Task to complete:
Using the material below, return exactly the lines between the one holding "The dashed line" and the one holding "my current technique", inclusive, and no others.

--- Entries shown ---

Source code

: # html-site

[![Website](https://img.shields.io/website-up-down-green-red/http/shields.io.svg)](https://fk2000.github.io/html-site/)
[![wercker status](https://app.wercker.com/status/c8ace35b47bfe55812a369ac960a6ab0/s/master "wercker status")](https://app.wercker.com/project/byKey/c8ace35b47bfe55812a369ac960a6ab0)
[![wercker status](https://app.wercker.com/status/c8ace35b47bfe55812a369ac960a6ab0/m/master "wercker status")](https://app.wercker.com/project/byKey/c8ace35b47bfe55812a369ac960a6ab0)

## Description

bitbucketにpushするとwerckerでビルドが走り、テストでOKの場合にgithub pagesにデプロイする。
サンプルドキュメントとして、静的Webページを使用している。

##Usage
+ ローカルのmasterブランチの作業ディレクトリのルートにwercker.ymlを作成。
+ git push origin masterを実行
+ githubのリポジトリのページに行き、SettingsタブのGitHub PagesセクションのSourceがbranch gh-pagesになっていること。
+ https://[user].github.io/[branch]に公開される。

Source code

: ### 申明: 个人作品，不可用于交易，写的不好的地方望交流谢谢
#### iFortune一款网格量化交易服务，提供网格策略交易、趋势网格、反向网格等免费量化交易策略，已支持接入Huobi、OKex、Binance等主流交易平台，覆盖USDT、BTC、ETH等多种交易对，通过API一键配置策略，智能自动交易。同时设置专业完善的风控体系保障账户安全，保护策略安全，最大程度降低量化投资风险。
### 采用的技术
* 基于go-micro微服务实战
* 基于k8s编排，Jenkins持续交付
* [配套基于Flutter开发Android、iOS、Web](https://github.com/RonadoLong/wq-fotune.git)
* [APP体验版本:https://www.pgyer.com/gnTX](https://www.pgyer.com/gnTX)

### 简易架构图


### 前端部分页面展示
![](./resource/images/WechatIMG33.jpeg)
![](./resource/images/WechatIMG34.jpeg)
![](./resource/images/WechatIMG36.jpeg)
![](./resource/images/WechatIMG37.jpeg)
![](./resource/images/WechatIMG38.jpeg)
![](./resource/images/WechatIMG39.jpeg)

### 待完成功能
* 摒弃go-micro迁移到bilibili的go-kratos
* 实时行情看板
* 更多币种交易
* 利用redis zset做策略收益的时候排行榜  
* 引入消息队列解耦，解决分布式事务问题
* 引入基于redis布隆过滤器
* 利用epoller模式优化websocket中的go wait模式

---
--- Entries shown ---

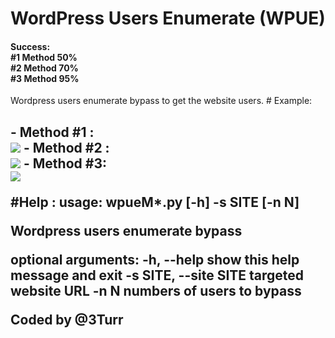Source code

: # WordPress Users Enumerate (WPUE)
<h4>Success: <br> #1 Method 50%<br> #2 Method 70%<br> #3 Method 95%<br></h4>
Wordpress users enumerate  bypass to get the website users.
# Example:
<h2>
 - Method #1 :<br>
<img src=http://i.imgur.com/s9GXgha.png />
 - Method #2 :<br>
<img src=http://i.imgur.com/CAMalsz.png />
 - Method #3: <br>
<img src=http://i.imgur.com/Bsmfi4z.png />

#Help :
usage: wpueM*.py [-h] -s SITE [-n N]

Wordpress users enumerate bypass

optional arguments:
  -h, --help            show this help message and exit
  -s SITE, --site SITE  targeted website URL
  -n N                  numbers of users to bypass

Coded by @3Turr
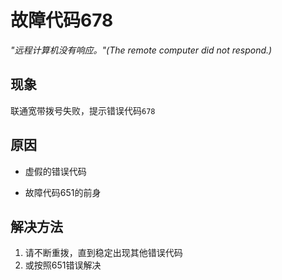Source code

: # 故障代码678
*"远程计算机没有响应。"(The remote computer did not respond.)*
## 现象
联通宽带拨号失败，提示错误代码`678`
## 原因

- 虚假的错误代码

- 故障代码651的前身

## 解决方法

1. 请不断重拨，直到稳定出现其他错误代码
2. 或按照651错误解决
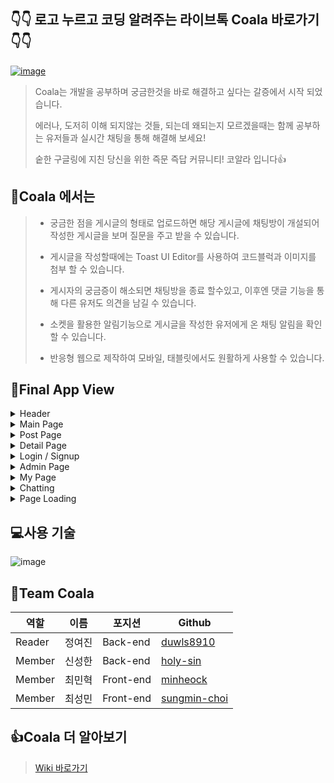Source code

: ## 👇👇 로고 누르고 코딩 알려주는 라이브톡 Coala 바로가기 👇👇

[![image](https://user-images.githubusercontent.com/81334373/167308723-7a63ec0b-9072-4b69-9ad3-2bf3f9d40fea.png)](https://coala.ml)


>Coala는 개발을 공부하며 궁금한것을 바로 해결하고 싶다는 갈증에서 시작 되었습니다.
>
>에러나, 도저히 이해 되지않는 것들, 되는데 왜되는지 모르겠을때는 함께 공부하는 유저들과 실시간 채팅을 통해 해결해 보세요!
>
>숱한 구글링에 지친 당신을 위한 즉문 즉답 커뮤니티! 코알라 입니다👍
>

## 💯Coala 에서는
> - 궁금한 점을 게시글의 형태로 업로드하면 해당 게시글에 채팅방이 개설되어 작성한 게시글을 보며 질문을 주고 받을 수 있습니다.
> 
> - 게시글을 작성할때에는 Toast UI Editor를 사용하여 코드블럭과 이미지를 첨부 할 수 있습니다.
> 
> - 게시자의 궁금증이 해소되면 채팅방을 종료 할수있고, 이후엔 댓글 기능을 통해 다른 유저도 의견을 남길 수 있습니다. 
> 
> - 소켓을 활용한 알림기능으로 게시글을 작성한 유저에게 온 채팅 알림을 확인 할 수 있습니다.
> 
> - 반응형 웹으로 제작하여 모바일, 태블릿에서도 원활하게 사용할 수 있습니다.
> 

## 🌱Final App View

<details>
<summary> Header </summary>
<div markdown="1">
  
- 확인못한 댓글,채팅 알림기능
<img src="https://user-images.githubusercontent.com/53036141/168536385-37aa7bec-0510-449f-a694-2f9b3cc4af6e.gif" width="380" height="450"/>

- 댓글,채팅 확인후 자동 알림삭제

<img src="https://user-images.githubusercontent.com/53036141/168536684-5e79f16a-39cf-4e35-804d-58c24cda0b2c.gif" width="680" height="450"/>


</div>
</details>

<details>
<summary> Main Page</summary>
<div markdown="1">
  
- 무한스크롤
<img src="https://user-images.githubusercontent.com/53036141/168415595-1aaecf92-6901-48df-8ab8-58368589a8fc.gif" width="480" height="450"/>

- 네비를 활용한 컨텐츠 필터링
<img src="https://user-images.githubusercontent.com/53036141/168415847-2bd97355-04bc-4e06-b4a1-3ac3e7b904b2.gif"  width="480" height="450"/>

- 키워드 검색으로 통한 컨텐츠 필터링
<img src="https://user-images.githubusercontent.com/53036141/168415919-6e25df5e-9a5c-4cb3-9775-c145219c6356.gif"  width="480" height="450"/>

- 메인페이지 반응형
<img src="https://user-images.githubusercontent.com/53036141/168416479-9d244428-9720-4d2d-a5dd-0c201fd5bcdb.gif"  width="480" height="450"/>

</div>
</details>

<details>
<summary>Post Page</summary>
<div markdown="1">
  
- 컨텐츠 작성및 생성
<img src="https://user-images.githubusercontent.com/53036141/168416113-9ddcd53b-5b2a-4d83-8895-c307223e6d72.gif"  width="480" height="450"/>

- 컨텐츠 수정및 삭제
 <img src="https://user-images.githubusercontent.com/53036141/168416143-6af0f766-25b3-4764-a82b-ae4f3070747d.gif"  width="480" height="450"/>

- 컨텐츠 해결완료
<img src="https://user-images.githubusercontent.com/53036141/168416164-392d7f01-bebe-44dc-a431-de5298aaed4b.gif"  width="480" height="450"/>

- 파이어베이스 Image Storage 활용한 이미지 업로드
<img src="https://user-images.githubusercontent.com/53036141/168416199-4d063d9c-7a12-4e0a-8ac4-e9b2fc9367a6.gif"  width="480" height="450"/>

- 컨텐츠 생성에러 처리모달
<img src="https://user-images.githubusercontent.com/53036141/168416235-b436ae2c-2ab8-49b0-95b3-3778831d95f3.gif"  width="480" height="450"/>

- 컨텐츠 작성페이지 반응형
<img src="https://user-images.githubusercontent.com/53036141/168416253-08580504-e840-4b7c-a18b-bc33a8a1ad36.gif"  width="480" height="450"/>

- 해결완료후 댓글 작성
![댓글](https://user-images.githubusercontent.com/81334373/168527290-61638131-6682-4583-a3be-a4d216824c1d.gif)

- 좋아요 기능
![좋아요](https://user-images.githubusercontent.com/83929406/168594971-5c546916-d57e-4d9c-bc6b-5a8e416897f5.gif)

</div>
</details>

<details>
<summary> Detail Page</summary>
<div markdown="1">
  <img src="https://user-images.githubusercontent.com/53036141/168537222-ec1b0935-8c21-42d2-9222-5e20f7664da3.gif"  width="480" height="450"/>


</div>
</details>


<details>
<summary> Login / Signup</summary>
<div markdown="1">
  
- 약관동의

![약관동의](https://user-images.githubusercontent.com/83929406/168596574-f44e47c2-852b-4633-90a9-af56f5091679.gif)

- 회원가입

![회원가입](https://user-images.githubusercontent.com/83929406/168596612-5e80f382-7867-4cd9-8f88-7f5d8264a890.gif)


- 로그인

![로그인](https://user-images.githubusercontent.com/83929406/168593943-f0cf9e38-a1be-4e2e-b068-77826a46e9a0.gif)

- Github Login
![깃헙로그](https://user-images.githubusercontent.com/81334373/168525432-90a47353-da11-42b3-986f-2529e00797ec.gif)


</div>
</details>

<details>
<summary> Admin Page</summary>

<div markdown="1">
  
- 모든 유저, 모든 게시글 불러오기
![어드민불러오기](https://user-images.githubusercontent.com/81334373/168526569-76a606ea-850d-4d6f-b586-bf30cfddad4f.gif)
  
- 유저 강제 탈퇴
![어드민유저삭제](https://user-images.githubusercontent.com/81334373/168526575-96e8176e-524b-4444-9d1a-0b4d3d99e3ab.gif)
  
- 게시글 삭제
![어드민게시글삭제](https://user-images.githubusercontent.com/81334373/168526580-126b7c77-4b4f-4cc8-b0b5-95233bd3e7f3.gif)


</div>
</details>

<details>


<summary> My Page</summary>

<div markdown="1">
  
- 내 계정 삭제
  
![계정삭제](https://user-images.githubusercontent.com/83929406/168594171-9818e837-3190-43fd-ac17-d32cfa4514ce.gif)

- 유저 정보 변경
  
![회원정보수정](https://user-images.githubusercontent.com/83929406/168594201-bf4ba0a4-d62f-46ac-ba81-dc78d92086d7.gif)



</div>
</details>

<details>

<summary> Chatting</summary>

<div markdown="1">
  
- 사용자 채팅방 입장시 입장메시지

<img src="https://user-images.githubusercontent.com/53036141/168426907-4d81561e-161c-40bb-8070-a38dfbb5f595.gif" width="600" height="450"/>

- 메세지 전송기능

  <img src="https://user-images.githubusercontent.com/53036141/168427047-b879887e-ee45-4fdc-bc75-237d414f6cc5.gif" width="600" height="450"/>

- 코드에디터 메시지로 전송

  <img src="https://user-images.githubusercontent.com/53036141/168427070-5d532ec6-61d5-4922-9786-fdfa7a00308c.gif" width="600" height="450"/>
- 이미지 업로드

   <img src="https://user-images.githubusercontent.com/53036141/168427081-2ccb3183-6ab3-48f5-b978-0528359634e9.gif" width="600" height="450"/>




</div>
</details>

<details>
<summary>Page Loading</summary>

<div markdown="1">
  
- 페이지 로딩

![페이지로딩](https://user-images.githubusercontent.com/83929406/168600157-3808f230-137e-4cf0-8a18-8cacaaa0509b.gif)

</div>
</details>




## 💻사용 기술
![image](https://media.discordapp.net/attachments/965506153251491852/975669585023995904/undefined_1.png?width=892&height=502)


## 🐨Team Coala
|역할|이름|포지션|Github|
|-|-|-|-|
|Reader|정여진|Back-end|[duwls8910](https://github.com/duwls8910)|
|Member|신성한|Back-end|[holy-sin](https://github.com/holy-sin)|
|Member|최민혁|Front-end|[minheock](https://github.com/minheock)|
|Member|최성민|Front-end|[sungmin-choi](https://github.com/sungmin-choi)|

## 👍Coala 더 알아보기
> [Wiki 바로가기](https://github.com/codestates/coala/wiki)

---
--- Entries shown ---

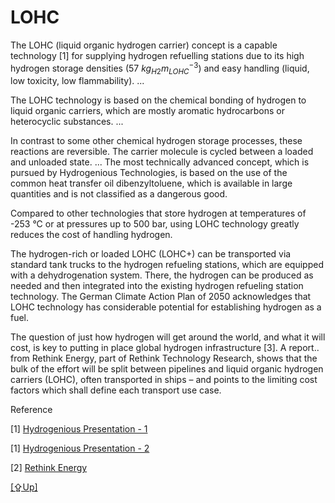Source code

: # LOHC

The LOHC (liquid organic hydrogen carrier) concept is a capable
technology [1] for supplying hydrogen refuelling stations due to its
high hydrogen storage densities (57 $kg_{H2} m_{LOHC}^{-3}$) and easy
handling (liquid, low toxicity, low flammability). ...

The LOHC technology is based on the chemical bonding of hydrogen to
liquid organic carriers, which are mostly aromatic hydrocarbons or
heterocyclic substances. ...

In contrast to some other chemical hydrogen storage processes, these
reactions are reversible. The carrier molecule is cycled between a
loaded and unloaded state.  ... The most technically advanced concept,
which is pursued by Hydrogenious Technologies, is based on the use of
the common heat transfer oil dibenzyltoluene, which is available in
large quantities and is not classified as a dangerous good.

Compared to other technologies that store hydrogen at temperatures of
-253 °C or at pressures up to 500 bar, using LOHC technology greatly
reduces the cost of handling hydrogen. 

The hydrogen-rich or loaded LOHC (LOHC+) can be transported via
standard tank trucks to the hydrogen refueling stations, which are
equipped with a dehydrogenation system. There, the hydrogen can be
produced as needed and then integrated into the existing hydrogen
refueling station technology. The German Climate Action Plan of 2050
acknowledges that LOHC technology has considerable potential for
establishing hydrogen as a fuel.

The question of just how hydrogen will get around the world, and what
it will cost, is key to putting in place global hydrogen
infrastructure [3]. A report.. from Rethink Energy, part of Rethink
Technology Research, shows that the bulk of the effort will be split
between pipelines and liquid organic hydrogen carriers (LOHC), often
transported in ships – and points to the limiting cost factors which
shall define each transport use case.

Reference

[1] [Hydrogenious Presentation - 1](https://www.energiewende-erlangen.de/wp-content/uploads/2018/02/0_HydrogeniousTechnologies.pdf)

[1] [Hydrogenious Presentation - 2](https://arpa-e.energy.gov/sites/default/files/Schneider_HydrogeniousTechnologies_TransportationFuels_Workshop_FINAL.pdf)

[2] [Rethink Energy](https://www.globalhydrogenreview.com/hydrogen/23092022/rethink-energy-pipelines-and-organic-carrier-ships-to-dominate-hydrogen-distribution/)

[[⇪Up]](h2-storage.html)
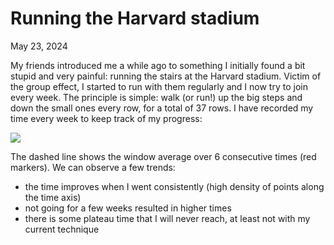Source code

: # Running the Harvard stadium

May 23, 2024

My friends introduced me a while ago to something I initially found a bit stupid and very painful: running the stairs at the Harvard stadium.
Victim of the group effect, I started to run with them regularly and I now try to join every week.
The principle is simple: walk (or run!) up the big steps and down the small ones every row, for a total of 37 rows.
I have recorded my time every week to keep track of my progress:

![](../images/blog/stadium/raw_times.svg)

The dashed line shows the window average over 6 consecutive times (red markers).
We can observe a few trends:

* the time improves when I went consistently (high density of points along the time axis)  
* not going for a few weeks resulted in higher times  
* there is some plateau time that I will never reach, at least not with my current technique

---

Finished exercise:
The dashed line shows the window average over 6 consecutive times (red markers).
We can observe a few trends:

* the time improves when I went consistently (high density of points along the time axis)  
* not going for a few weeks resulted in higher times  
* there is some plateau time that I will never reach, at least not with my current technique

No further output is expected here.